本当は謎がない「幕末維新史」/八幡和郎
幕府でも老中の田沼意次は重商主義政策をとるなど、当時としては正しい方向へ舵を切ろうとしたが、田沼を失脚させて老中になった松平定信は、なんと反対に寛政の改革(一七八七〜九三)で商工業の発展や商品作物の普及、それに人口の都市への移動などを抑えようとした。
つまり、GDPを下げれば、米からの年貢に頼っていても、対GDP租税負担率は下がらないだろうという逆転したお笑い的発想の奇策だった。

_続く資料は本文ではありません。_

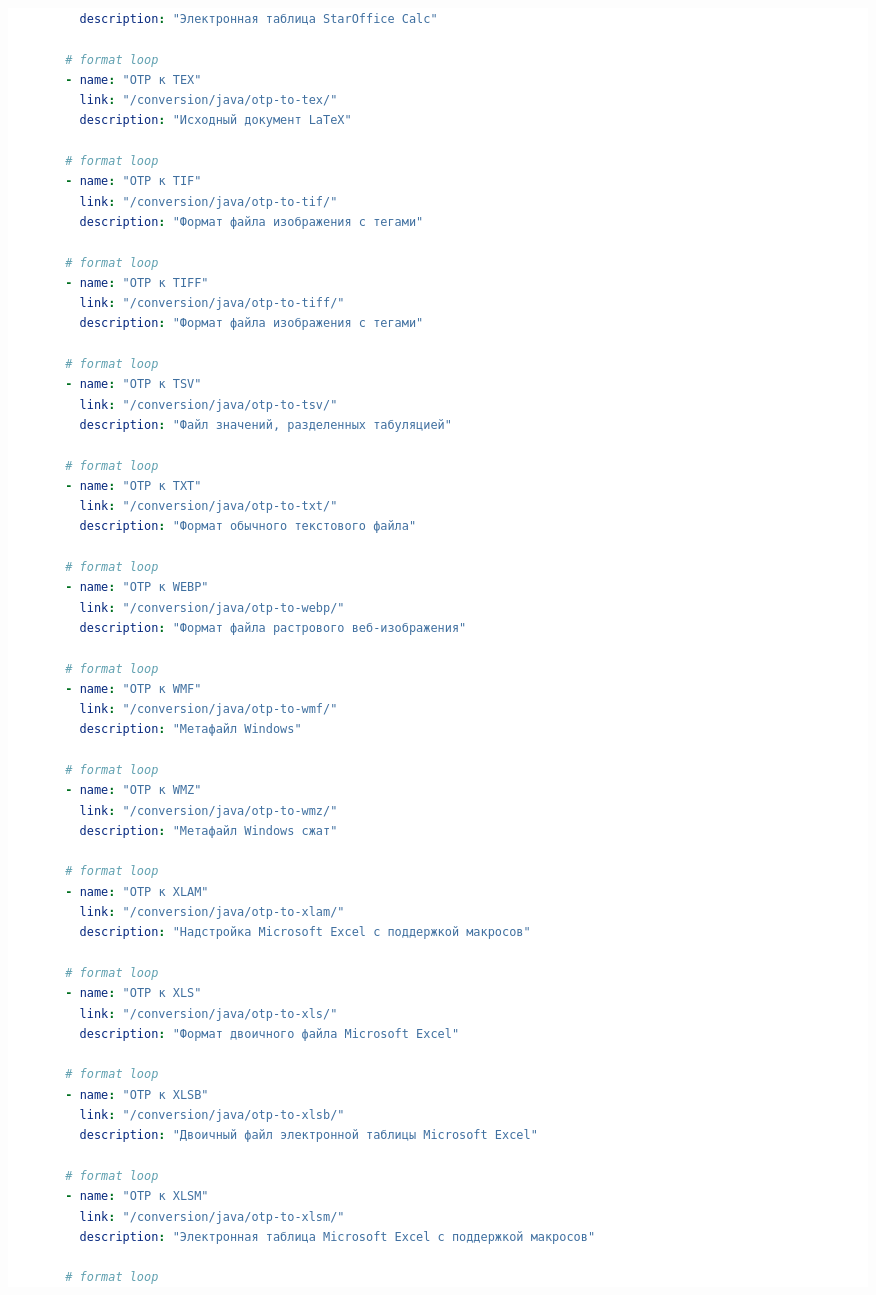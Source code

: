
 ```yaml
          description: "Электронная таблица StarOffice Calc"

        # format loop
        - name: "OTP к TEX"
          link: "/conversion/java/otp-to-tex/"
          description: "Исходный документ LaTeX"

        # format loop
        - name: "OTP к TIF"
          link: "/conversion/java/otp-to-tif/"
          description: "Формат файла изображения с тегами"

        # format loop
        - name: "OTP к TIFF"
          link: "/conversion/java/otp-to-tiff/"
          description: "Формат файла изображения с тегами"

        # format loop
        - name: "OTP к TSV"
          link: "/conversion/java/otp-to-tsv/"
          description: "Файл значений, разделенных табуляцией"

        # format loop
        - name: "OTP к TXT"
          link: "/conversion/java/otp-to-txt/"
          description: "Формат обычного текстового файла"

        # format loop
        - name: "OTP к WEBP"
          link: "/conversion/java/otp-to-webp/"
          description: "Формат файла растрового веб-изображения"

        # format loop
        - name: "OTP к WMF"
          link: "/conversion/java/otp-to-wmf/"
          description: "Метафайл Windows"

        # format loop
        - name: "OTP к WMZ"
          link: "/conversion/java/otp-to-wmz/"
          description: "Метафайл Windows сжат"

        # format loop
        - name: "OTP к XLAM"
          link: "/conversion/java/otp-to-xlam/"
          description: "Надстройка Microsoft Excel с поддержкой макросов"

        # format loop
        - name: "OTP к XLS"
          link: "/conversion/java/otp-to-xls/"
          description: "Формат двоичного файла Microsoft Excel"

        # format loop
        - name: "OTP к XLSB"
          link: "/conversion/java/otp-to-xlsb/"
          description: "Двоичный файл электронной таблицы Microsoft Excel"

        # format loop
        - name: "OTP к XLSM"
          link: "/conversion/java/otp-to-xlsm/"
          description: "Электронная таблица Microsoft Excel с поддержкой макросов"

        # format loop
```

(中略)
つまり、経済を発展させず、生活水準を向上しようとしなければ、これまで通り封建体制は維持でき、民衆も生きていけるという、「生かさぬよう、殺さぬよう」という家康の理想を無理矢理にでも守ろうというものだった。
歴史の本を読む場合、歴史の教訓を現代に如何に生かすか、という観点で読むことが多い。
その場合大事なことは、歴史上の事実を美化することなく、ありのままを見るということである。
ここでは松平定信の寛政の改革のことについて述べている。
武士も農民も生活を切り詰めて支出を減らす、
米以外はリスクが大きく税も取りにくいのでできるだけ作らせない、
民衆に貯蓄や食糧の備蓄を義務的に行なわせ、場合によってはそのために資金を強制的に貸して藩が利子を稼ぐ、といったもの。
これは現代で言えば緊縮財政である。
この定信の改革理念は、幕末期に至るまで幕政の基本政策として堅持される。
結果、経済は発展せず国民の生活水準も上がらなかった。
江戸時代は鎖国していたから独立が守れた、江戸時代はエコロジー環境先進国だった、風紀が乱れていなかった、教育水準が高かった、などという人もいるが、
実際は、鎖国のために時代遅れの火縄銃しかなかったので幕末期に危うく植民地にされかかった、
物がなかったのでなんでも徹底利用しただけ、山も禿げ山だらけだった、
身分が固定されていたので競争がなかっただけ、武士は九九もできず庶民も漢字の読み書きがほとんどできなかった、というのが江戸時代の真実である。
結局は黒船という外圧によってしか日本は変わらなかった。
内向きの政策はこの国の発展に寄与しないという何よりの教訓ではなかろうか。